■ Problem statement
The entries shown below should be output exactly as they appear.

■ Task material
"""
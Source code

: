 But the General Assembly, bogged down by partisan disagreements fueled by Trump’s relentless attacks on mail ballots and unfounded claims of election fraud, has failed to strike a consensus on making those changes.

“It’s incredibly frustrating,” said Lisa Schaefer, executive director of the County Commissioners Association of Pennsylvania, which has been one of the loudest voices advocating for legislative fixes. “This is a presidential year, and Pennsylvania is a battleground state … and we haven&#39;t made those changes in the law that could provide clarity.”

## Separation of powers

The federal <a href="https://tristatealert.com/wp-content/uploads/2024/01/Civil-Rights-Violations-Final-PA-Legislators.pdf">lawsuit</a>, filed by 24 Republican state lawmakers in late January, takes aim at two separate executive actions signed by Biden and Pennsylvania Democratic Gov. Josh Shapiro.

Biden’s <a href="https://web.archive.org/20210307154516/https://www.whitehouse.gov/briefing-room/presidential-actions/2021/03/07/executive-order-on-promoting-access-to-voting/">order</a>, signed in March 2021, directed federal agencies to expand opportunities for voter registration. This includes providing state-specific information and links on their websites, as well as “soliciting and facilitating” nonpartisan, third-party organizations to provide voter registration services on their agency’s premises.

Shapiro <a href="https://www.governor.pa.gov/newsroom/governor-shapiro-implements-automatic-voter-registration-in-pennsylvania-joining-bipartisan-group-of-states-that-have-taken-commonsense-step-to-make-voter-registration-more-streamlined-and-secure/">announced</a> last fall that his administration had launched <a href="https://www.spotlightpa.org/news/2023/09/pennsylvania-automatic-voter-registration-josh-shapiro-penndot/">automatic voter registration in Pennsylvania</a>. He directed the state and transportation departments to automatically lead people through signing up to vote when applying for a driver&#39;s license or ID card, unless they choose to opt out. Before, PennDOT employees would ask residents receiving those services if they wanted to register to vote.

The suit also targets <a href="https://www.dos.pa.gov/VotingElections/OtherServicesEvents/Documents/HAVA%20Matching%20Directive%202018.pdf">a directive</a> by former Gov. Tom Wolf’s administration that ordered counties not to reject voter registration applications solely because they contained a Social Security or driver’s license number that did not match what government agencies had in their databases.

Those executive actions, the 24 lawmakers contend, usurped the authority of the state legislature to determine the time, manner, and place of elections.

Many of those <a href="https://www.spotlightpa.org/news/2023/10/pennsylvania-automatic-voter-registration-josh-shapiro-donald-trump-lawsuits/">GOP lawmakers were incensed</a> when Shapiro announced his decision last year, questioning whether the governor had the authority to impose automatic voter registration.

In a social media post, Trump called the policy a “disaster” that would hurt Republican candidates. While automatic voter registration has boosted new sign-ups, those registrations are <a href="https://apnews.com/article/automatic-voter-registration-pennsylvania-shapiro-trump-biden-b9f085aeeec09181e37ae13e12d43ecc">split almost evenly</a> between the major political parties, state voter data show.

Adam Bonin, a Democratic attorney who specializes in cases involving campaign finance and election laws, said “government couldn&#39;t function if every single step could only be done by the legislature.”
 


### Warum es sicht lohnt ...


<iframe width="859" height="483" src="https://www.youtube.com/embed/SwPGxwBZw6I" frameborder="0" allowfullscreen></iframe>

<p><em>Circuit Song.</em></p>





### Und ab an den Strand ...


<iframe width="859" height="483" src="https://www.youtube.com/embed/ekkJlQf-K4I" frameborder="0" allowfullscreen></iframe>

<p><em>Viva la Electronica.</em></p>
"""
■ Task response
Source code

: But the General Assembly, bogged down by partisan disagreements fueled by Trump’s relentless attacks on mail ballots and unfounded claims of election fraud, has failed to strike a consensus on making those changes.

“It’s incredibly frustrating,” said Lisa Schaefer, executive director of the County Commissioners Association of Pennsylvania, which has been one of the loudest voices advocating for legislative fixes. “This is a presidential year, and Pennsylvania is a battleground state … and we haven&#39;t made those changes in the law that could provide clarity.”

## Separation of powers

The federal <a href="https://tristatealert.com/wp-content/uploads/2024/01/Civil-Rights-Violations-Final-PA-Legislators.pdf">lawsuit</a>, filed by 24 Republican state lawmakers in late January, takes aim at two separate executive actions signed by Biden and Pennsylvania Democratic Gov. Josh Shapiro.

Biden’s <a href="https://web.archive.org/20210307154516/https://www.whitehouse.gov/briefing-room/presidential-actions/2021/03/07/executive-order-on-promoting-access-to-voting/">order</a>, signed in March 2021, directed federal agencies to expand opportunities for voter registration. This includes providing state-specific information and links on their websites, as well as “soliciting and facilitating” nonpartisan, third-party organizations to provide voter registration services on their agency’s premises.

Shapiro <a href="https://www.governor.pa.gov/newsroom/governor-shapiro-implements-automatic-voter-registration-in-pennsylvania-joining-bipartisan-group-of-states-that-have-taken-commonsense-step-to-make-voter-registration-more-streamlined-and-secure/">announced</a> last fall that his administration had launched <a href="https://www.spotlightpa.org/news/2023/09/pennsylvania-automatic-voter-registration-josh-shapiro-penndot/">automatic voter registration in Pennsylvania</a>. He directed the state and transportation departments to automatically lead people through signing up to vote when applying for a driver&#39;s license or ID card, unless they choose to opt out. Before, PennDOT employees would ask residents receiving those services if they wanted to register to vote.

The suit also targets <a href="https://www.dos.pa.gov/VotingElections/OtherServicesEvents/Documents/HAVA%20Matching%20Directive%202018.pdf">a directive</a> by former Gov. Tom Wolf’s administration that ordered counties not to reject voter registration applications solely because they contained a Social Security or driver’s license number that did not match what government agencies had in their databases.

Those executive actions, the 24 lawmakers contend, usurped the authority of the state legislature to determine the time, manner, and place of elections.

Many of those <a href="https://www.spotlightpa.org/news/2023/10/pennsylvania-automatic-voter-registration-josh-shapiro-donald-trump-lawsuits/">GOP lawmakers were incensed</a> when Shapiro announced his decision last year, questioning whether the governor had the authority to impose automatic voter registration.

In a social media post, Trump called the policy a “disaster” that would hurt Republican candidates. While automatic voter registration has boosted new sign-ups, those registrations are <a href="https://apnews.com/article/automatic-voter-registration-pennsylvania-shapiro-trump-biden-b9f085aeeec09181e37ae13e12d43ecc">split almost evenly</a> between the major political parties, state voter data show.

Adam Bonin, a Democratic attorney who specializes in cases involving campaign finance and election laws, said “government couldn&#39;t function if every single step could only be done by the legislature.”
 


### Warum es sicht lohnt ...


<iframe width="859" height="483" src="https://www.youtube.com/embed/SwPGxwBZw6I" frameborder="0" allowfullscreen></iframe>

<p><em>Circuit Song.</em></p>





### Und ab an den Strand ...


<iframe width="859" height="483" src="https://www.youtube.com/embed/ekkJlQf-K4I" frameborder="0" allowfullscreen></iframe>

<p><em>Viva la Electronica.</em></p>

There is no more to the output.